(PICTURE: PJ after being cleaned up and bandaged)
On our second day in Sapa we decided to take a four hour road trip to Bac Ha, a mountain town famous for its Sunday market. We departed around nine in the morning for the northwest town. The first hour was spent in cruise control as we glided down the 36km mountain we had climbed up the day before. After going through Lao Cai -- and asking directions about ten times -- we jumped on an amazingly smooth highway. The stretch of road was far and away the nicest road I have seen in Vietnam. It seemed even nicer after five minutes of cruising on it when it abruptly ended and turned into the worst road I've ever seen.

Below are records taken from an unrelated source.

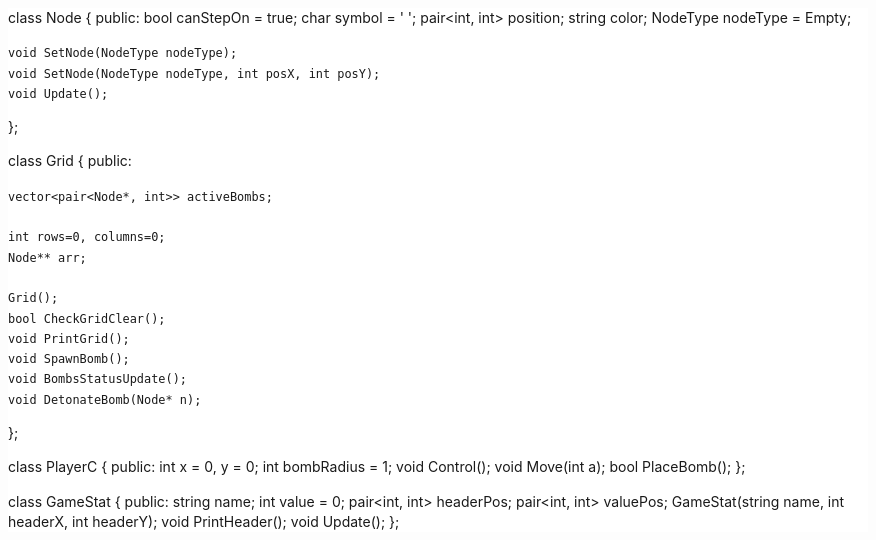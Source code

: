 class Node
{
public:
	bool canStepOn = true;
	char symbol = ' ';
	pair<int, int> position;
	string color;
	NodeType nodeType = Empty;
	
	void SetNode(NodeType nodeType);
	void SetNode(NodeType nodeType, int posX, int posY);
	void Update();
};

class Grid
{
public:
	
	vector<pair<Node*, int>> activeBombs;

	int rows=0, columns=0;
	Node** arr;

	Grid();
	bool CheckGridClear();
	void PrintGrid();
	void SpawnBomb();
	void BombsStatusUpdate();
	void DetonateBomb(Node* n);

};

class PlayerC
{
public:
	int x = 0, y = 0;
	int bombRadius = 1;
	void Control();
	void Move(int a);
	bool PlaceBomb();
};

class GameStat
{
public:
	string name;
	int value = 0;
	pair<int, int> headerPos;
	pair<int, int> valuePos;
	GameStat(string name, int headerX, int headerY);
	void PrintHeader();
	void Update();
};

I had heard that the road from Lao Cai to Bac Ha was under construction but hearing that and seeing it are two different stories. The road was a disaster. The whole thing was a stretch of deep pot holes mixed with gravel and dusty air...oh, and GIGANTIC CONSTRUCTION TRUCKS coming at us from both directions.
After about twenty minutes on this road, and passing many trucks, I made another passing move around an enormous garbage-truck-like vehicle when I heard Huyen scream, "PJ! PJ!" I looked in my rear view mirror and through the dust could see PJ picking himself up off the ground. I immediately pulled off to the side of the road and said, "I think he's alright. I could see him getting up." Well, PJ was basically alright...minus a hole bunch of cuts and scrapes.

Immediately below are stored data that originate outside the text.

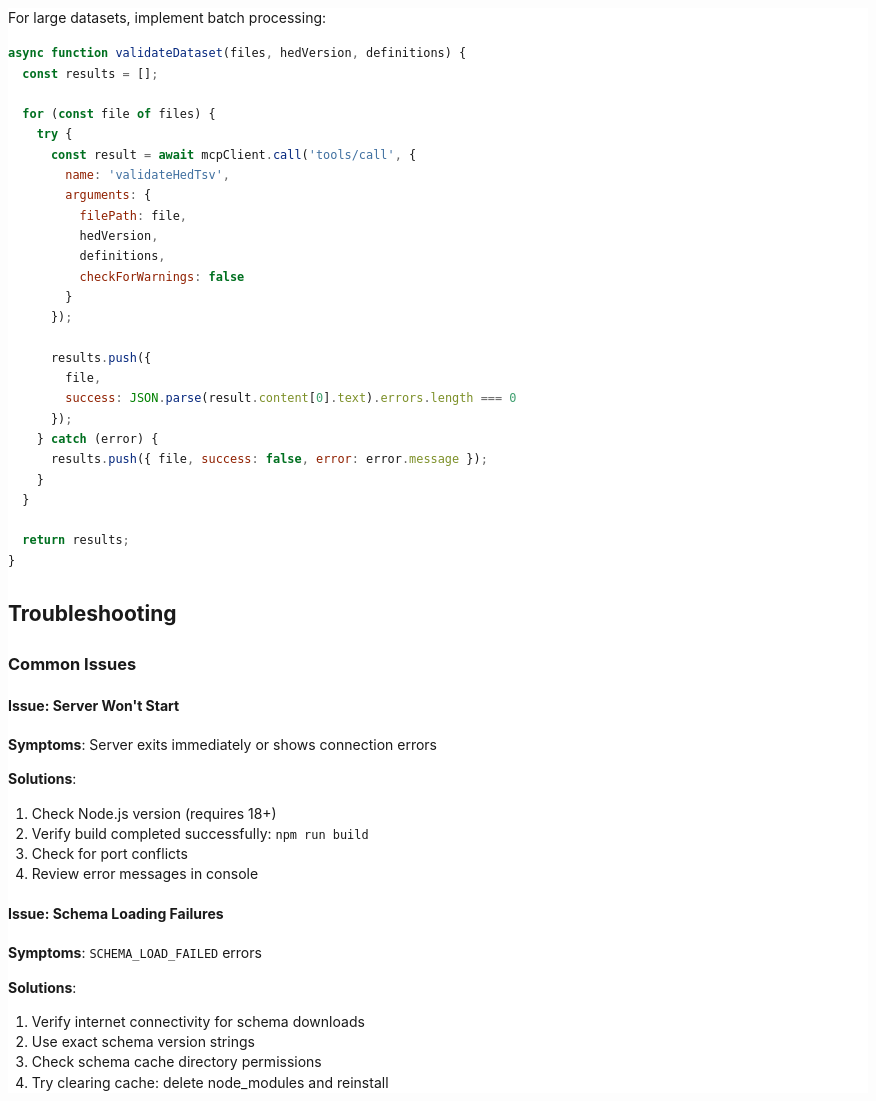 For large datasets, implement batch processing:

```javascript
async function validateDataset(files, hedVersion, definitions) {
  const results = [];
  
  for (const file of files) {
    try {
      const result = await mcpClient.call('tools/call', {
        name: 'validateHedTsv',
        arguments: {
          filePath: file,
          hedVersion,
          definitions,
          checkForWarnings: false
        }
      });
      
      results.push({
        file,
        success: JSON.parse(result.content[0].text).errors.length === 0
      });
    } catch (error) {
      results.push({ file, success: false, error: error.message });
    }
  }
  
  return results;
}
```

## Troubleshooting

### Common Issues

#### Issue: Server Won't Start

**Symptoms**: Server exits immediately or shows connection errors

**Solutions**:
1. Check Node.js version (requires 18+)
2. Verify build completed successfully: `npm run build`
3. Check for port conflicts
4. Review error messages in console

#### Issue: Schema Loading Failures

**Symptoms**: `SCHEMA_LOAD_FAILED` errors

**Solutions**:
1. Verify internet connectivity for schema downloads
2. Use exact schema version strings
3. Check schema cache directory permissions
4. Try clearing cache: delete node_modules and reinstall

For those of you who are counting, yes, it was PJ's second one-vehicle accident in as many days.
(PICTURE: Road Rash anyone?)
We were basically in the middle of nowhere when this happend yet somehow a half dozen people came to the road within twenty seconds of the accident. One family escorted PJ into their roadside shop which became our make-shift emergency room. Huyen washed off PJ and with the help of the random lady, cleaned PJ's wounds.

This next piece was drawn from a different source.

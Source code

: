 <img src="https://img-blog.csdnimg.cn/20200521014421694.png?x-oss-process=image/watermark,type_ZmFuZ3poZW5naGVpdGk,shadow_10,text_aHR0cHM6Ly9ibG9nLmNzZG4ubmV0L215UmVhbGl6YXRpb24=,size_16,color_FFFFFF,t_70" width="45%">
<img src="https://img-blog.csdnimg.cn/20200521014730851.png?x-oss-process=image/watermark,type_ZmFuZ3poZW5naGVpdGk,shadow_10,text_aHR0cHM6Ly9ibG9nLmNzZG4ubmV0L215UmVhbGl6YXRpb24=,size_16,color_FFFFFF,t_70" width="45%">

(PICTURE: Huyen cleaning PJ and the family who helped us out)
Just a thought that I think is pretty amazing. It's wonderful how wounds heal both literally and figuratively. PJ's father served in Vietnam during the war. Just think that only about 40 years later, PJ was in the same country, in "enemy territory" being helped/clean/treated by the same people who we fought against not so long ago. Call me a sap, but I think that says something great about the human spirit. Clearly if this family were Americans they'd be Democrats.
If you're wondering how the bike was, well, it was only slightly wrecked. PJ broke the gear shifter and a couple other little things. Luckily in Vietnam, repair shops are seemingly every 100 yards or so. After PJ was repaired, Huyen rode his bike to the nearby shop and had that repaired too.
As they say, "Third time's the charm." PJ, bloody wounds and all, insisted on getting back on his bike and riding it to Bac Ha. He made it the rest of the way without a problem. However, my ear has ached since from listening to Huyen say to me 1,000 times, "I'm very scared for PJ. I'm very scared for PJ."